A VAT return is a report submitted to HM Revenue & Customs (HMRC), usually every quarter, detailing the amount of VAT a business has charged to customers (output VAT) and the VAT it has paid on purchases (input VAT). The return determines whether the business needs to pay VAT to HMRC or is entitled to a refund.

Errors in VAT returns can lead to penalties, interest charges, and unwanted HMRC enquiries, which is why accuracy and compliance are so important.

What You Need to Do to File VAT Returns UK

To file VAT returns correctly, businesses must follow these steps:

  1. Keep accurate VAT records for all sales and purchases
  2. Calculate total output VAT charged to customers
  3. Calculate total input VAT paid on allowable expenses
  4. Work out the difference between output VAT and input VAT
  5. Submit the VAT return using Making Tax Digital software
  6. Pay any VAT owed to HMRC by the deadline

Errors or late submissions can lead to fines, interest charges, and HMRC checks, which is why accuracy is important.

Documents Needed for VAT Returns

To prepare VAT returns, businesses must keep clear and complete records. These documents are required:

Sales Records

  • VAT invoices issued to customers
  • Till receipts and sales summaries
  • Records of zero-rated and exempt sales

Purchase Records

  • VAT invoices from suppliers
  • Receipts for business expenses
  • Import and export VAT documents if applicable

Accounting Records

  • Bank statements
  • Cash records
  • VAT account showing running totals

HMRC requires VAT records to be kept for at least six years, and they must be stored digitally under Making Tax Digital rules.

VAT Rates and Figures You Need to Know

When filing VAT returns, businesses must apply the correct VAT rate:

  • The standard rate VAT is 20%
  • Reduced-rate VAT is 5% for certain goods and services
  • Zero-rate VAT is 0% for qualifying items
  • Exempt supplies are not subject to VAT

Using the wrong rate can lead to incorrect VAT returns and penalties.

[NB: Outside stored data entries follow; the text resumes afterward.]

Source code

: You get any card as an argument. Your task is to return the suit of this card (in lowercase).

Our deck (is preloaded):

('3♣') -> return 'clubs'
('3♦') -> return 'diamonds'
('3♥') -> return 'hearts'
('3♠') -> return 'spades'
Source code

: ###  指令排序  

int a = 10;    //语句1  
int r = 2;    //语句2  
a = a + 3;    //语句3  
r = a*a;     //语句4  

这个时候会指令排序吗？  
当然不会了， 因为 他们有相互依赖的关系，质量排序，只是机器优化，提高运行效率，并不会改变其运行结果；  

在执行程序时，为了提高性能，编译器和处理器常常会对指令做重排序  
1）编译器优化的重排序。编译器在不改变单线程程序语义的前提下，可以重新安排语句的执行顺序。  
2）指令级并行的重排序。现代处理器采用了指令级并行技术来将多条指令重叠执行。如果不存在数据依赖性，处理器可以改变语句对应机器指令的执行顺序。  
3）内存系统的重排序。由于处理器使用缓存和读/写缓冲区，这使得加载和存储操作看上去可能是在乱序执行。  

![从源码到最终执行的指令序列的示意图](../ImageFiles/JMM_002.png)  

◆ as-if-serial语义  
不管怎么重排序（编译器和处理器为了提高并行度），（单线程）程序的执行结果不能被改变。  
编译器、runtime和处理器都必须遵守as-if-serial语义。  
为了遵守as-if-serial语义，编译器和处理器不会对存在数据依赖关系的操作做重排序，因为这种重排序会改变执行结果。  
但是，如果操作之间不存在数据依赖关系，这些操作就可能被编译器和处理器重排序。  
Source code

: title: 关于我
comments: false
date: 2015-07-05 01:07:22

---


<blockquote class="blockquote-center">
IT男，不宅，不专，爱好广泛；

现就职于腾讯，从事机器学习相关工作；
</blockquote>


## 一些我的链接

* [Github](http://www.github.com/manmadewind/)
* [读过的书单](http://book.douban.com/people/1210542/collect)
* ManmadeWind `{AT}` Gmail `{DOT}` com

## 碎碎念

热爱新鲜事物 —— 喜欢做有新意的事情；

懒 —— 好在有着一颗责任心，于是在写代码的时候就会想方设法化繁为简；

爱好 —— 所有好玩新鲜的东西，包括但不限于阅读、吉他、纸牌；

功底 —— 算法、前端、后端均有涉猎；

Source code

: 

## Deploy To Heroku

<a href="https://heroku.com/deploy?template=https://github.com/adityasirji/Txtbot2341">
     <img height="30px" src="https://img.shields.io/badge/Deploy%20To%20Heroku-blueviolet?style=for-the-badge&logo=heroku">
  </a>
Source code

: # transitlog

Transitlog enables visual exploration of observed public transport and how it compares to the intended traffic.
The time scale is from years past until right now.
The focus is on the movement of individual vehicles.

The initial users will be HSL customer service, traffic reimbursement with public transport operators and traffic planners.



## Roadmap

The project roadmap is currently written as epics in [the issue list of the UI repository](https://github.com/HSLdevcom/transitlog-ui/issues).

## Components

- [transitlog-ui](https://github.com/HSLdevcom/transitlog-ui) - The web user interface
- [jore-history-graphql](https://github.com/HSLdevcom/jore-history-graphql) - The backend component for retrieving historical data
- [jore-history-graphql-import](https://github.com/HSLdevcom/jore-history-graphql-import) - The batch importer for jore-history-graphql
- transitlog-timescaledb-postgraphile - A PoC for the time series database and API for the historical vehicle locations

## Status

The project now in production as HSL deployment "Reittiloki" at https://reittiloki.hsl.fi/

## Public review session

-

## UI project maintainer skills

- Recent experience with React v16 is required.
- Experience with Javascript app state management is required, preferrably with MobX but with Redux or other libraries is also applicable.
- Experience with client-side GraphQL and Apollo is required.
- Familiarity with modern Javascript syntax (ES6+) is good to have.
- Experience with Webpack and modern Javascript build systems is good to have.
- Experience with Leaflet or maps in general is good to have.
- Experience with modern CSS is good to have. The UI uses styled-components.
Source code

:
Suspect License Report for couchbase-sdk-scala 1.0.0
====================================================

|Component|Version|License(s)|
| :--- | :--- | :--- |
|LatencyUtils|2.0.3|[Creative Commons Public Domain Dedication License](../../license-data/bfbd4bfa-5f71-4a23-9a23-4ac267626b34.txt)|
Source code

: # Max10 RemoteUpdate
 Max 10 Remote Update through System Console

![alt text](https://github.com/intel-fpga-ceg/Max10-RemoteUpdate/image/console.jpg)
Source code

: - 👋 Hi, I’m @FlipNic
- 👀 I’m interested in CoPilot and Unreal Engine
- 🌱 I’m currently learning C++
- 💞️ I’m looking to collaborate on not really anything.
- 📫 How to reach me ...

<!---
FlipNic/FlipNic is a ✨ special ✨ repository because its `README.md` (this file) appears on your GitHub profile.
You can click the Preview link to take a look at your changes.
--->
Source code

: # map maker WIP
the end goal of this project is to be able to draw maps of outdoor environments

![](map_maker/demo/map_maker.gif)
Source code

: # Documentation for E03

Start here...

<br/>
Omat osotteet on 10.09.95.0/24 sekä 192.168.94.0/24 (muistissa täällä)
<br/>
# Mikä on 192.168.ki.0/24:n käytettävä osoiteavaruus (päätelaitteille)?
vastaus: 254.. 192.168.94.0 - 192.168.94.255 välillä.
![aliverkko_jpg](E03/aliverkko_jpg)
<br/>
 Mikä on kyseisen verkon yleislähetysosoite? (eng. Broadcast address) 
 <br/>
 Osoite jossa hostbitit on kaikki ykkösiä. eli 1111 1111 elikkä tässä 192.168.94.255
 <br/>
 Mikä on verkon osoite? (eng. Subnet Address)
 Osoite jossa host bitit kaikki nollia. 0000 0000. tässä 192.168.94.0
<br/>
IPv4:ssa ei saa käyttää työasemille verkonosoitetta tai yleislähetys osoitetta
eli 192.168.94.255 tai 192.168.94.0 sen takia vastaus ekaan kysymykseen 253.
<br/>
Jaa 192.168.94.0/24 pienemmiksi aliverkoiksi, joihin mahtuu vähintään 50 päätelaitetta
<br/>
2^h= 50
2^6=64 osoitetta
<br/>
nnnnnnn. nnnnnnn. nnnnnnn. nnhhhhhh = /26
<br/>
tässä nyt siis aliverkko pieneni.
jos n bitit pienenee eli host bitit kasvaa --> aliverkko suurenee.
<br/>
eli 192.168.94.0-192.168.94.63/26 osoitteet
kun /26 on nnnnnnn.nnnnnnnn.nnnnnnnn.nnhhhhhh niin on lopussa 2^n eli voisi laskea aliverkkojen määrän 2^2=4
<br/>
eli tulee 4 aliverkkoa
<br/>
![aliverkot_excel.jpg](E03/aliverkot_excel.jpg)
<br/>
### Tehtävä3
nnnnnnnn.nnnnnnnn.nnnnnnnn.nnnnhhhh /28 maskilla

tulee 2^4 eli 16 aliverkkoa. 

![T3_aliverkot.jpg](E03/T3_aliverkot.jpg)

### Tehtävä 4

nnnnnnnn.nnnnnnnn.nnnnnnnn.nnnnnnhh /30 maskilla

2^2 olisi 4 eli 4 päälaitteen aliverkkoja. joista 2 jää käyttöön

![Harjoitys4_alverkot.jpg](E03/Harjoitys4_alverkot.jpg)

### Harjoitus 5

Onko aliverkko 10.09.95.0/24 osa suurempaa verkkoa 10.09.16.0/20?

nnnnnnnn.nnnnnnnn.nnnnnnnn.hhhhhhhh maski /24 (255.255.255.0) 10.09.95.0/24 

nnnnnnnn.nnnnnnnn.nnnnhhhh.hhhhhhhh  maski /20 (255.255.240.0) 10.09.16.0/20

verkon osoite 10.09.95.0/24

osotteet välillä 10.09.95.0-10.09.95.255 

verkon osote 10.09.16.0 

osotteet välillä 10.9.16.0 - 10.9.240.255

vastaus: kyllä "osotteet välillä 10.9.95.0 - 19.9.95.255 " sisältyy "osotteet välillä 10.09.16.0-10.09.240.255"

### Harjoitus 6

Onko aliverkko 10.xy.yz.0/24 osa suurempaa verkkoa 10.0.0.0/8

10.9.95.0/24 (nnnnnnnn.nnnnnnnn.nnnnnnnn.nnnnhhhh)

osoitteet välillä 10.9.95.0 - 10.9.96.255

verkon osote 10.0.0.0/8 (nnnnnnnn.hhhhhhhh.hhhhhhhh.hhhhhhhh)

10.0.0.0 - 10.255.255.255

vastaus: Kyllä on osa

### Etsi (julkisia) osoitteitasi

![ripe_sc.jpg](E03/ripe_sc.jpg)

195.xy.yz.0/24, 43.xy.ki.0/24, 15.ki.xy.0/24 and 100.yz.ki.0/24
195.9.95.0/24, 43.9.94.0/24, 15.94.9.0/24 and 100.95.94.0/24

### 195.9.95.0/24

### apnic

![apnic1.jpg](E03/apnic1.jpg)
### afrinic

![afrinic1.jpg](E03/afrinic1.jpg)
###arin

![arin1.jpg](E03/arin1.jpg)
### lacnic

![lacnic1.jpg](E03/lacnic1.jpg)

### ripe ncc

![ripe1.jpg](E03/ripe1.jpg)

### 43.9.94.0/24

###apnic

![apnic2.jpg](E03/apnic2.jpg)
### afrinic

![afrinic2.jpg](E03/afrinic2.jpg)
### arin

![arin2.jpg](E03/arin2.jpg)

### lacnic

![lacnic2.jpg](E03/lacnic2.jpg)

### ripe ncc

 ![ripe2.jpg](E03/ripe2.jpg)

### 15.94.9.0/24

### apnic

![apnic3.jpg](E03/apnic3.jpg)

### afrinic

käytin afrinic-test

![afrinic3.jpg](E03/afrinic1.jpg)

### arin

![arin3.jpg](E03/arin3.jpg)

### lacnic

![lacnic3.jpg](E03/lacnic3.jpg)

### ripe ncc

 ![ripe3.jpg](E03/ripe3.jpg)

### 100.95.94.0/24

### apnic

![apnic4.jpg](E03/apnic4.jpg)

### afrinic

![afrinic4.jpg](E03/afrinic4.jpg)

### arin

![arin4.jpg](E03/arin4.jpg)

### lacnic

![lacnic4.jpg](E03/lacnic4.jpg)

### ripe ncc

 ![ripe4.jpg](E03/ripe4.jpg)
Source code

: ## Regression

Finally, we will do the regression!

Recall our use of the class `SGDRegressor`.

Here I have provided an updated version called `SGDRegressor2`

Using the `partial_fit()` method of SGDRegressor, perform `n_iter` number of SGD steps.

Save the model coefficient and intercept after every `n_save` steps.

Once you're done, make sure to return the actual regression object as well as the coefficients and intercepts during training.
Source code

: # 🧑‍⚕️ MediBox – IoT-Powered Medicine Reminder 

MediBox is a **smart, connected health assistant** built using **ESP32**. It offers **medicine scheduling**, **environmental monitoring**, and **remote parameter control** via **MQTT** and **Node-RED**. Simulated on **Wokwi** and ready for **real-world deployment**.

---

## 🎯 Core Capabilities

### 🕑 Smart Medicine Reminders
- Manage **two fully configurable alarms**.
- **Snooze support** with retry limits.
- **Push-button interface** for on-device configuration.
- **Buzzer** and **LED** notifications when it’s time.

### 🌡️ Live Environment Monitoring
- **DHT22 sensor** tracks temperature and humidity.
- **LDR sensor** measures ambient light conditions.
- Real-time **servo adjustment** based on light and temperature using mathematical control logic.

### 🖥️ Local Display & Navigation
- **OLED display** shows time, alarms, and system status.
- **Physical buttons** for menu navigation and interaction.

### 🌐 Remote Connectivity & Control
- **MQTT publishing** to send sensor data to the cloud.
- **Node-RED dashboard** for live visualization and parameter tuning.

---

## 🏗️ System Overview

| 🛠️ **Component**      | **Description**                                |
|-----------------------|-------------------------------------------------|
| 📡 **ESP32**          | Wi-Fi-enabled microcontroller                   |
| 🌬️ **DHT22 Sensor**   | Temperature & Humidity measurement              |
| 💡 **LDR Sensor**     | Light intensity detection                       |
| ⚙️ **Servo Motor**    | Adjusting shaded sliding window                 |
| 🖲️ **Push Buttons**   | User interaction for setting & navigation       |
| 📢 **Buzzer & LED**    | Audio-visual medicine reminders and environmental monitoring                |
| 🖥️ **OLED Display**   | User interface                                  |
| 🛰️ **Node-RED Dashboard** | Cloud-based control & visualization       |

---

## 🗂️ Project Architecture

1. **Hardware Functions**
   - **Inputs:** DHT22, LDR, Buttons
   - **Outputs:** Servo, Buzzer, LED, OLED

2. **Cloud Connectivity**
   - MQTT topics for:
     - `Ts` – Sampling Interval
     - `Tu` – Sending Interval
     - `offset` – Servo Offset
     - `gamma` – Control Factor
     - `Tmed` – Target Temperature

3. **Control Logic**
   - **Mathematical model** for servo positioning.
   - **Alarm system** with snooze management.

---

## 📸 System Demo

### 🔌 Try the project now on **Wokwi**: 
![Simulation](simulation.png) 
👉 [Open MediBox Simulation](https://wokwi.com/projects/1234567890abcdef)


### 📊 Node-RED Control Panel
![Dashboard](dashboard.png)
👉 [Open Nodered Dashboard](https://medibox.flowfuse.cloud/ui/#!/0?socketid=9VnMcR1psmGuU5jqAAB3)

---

VAT Return Deadlines in the UK

VAT returns must be submitted one calendar month and seven days after the end of the VAT period.

For example:

  • VAT period ending 31 March must be filed by 7 May
  • VAT period ending 30 June must be filed by 7 August

Any VAT owed must also be paid by the same deadline. Late payments may result in interest and penalties.

Making Tax Digital Requirements

All VAT-registered businesses must follow Making Tax Digital rules. This means:

  • VAT returns must be submitted using MTD-compatible software
  • VAT records must be kept digitally
  • Manual submissions through the HMRC portal are not allowed

Who Can Help with VAT Returns?

Several types of professionals and services can help UK businesses manage their VAT returns, depending on the size and complexity of the business.

Accountants and Chartered Accountants

Accountants are one of the most common sources of VAT return support. They can prepare and submit VAT returns, ensure compliance with HMRC rules, and advise on VAT efficiency. Chartered accountants and firms regulated by professional bodies such as ICAEW or ACCA offer an added level of reassurance.

Bookkeepers

Bookkeepers often handle day-to-day financial records and can prepare VAT returns using accounting software. They are particularly helpful for small businesses and sole traders who want ongoing support rather than ad hoc advice.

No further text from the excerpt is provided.